7. The methanol pyrolysis hydrogen production burner capable of adjusting combustion heat according to claim 4 or 5, characterized in that the middle part of the mixed gas chamber (2) is conical; the conical middle part of the mixed gas chamber (2) is provided with a plurality of blades (26) at intervals along the inner conical surface.

8. The methanol pyrolysis hydrogen production burner capable of adjusting the combustion heat according to claim 4 or 5, wherein the number of the methanol pyrolysis tubes (13) is 4, and each methanol pyrolysis tube (13) is U-shaped; the number of the bell mouths (7) is 4.

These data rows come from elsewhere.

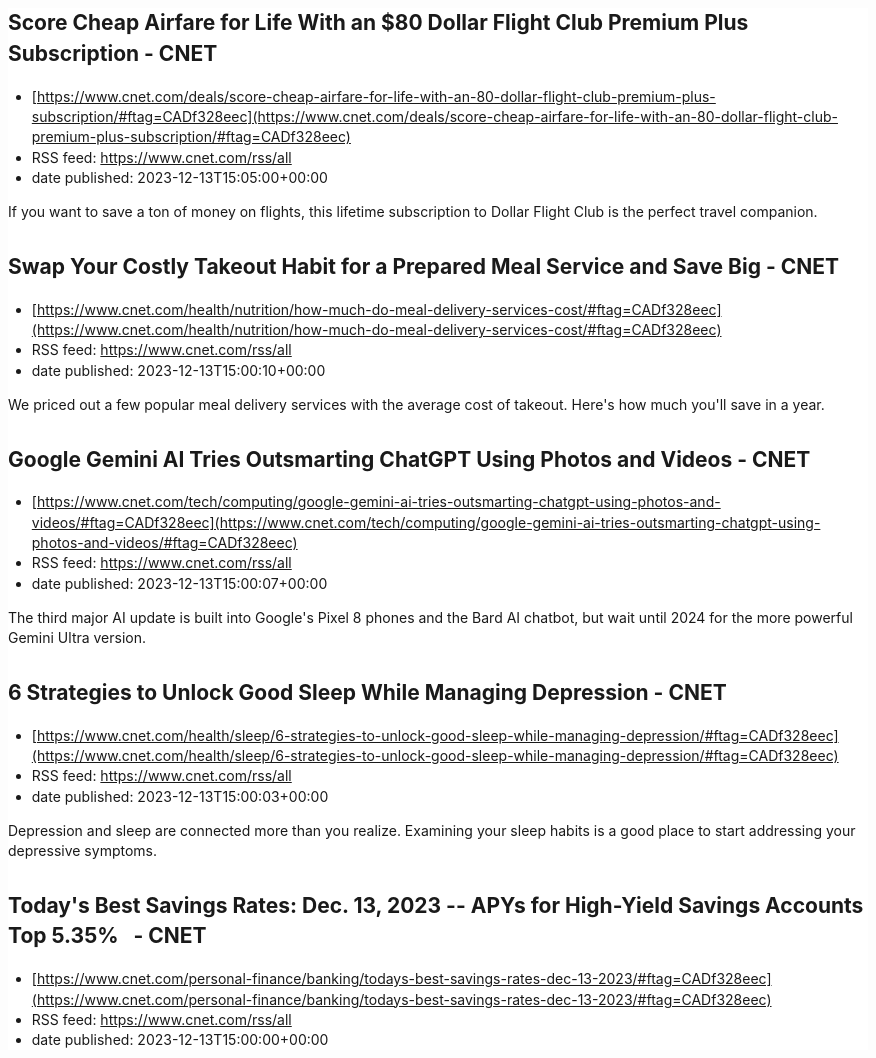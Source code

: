 ## Score Cheap Airfare for Life With an $80 Dollar Flight Club Premium Plus Subscription     - CNET
 - [https://www.cnet.com/deals/score-cheap-airfare-for-life-with-an-80-dollar-flight-club-premium-plus-subscription/#ftag=CADf328eec](https://www.cnet.com/deals/score-cheap-airfare-for-life-with-an-80-dollar-flight-club-premium-plus-subscription/#ftag=CADf328eec)
 - RSS feed: https://www.cnet.com/rss/all
 - date published: 2023-12-13T15:05:00+00:00

If you want to save a ton of money on flights, this lifetime subscription to Dollar Flight Club is the perfect travel companion.

## Swap Your Costly Takeout Habit for a Prepared Meal Service and Save Big     - CNET
 - [https://www.cnet.com/health/nutrition/how-much-do-meal-delivery-services-cost/#ftag=CADf328eec](https://www.cnet.com/health/nutrition/how-much-do-meal-delivery-services-cost/#ftag=CADf328eec)
 - RSS feed: https://www.cnet.com/rss/all
 - date published: 2023-12-13T15:00:10+00:00

We priced out a few popular meal delivery services with the average cost of takeout. Here's how much you'll save in a year.

## Google Gemini AI Tries Outsmarting ChatGPT Using Photos and Videos     - CNET
 - [https://www.cnet.com/tech/computing/google-gemini-ai-tries-outsmarting-chatgpt-using-photos-and-videos/#ftag=CADf328eec](https://www.cnet.com/tech/computing/google-gemini-ai-tries-outsmarting-chatgpt-using-photos-and-videos/#ftag=CADf328eec)
 - RSS feed: https://www.cnet.com/rss/all
 - date published: 2023-12-13T15:00:07+00:00

The third major AI update is built into Google's Pixel 8 phones and the Bard AI chatbot, but wait until 2024 for the more powerful Gemini Ultra version.

## 6 Strategies to Unlock Good Sleep While Managing Depression     - CNET
 - [https://www.cnet.com/health/sleep/6-strategies-to-unlock-good-sleep-while-managing-depression/#ftag=CADf328eec](https://www.cnet.com/health/sleep/6-strategies-to-unlock-good-sleep-while-managing-depression/#ftag=CADf328eec)
 - RSS feed: https://www.cnet.com/rss/all
 - date published: 2023-12-13T15:00:03+00:00

Depression and sleep are connected more than you realize. Examining your sleep habits is a good place to start addressing your depressive symptoms.

## Today's Best Savings Rates: Dec. 13, 2023 -- APYs for High-Yield Savings Accounts Top 5.35%       - CNET
 - [https://www.cnet.com/personal-finance/banking/todays-best-savings-rates-dec-13-2023/#ftag=CADf328eec](https://www.cnet.com/personal-finance/banking/todays-best-savings-rates-dec-13-2023/#ftag=CADf328eec)
 - RSS feed: https://www.cnet.com/rss/all
 - date published: 2023-12-13T15:00:00+00:00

9. The methanol pyrolysis hydrogen production burner capable of adjusting the combustion heat according to claim 4 or 5, characterized in that the partition plate (27) is provided with a heat insulation material layer (28).

10. The methanol pyrolysis hydrogen production burner capable of adjusting the combustion heat according to any one of claims 4 or 5, wherein a flame collection and observation port (25) is formed on an outer cylinder surface of the combustion cylinder (1) in a penetrating manner, and the flame collection and observation port (25) is right opposite to a position between the combustible gas nozzle (15) and the ignition device (6).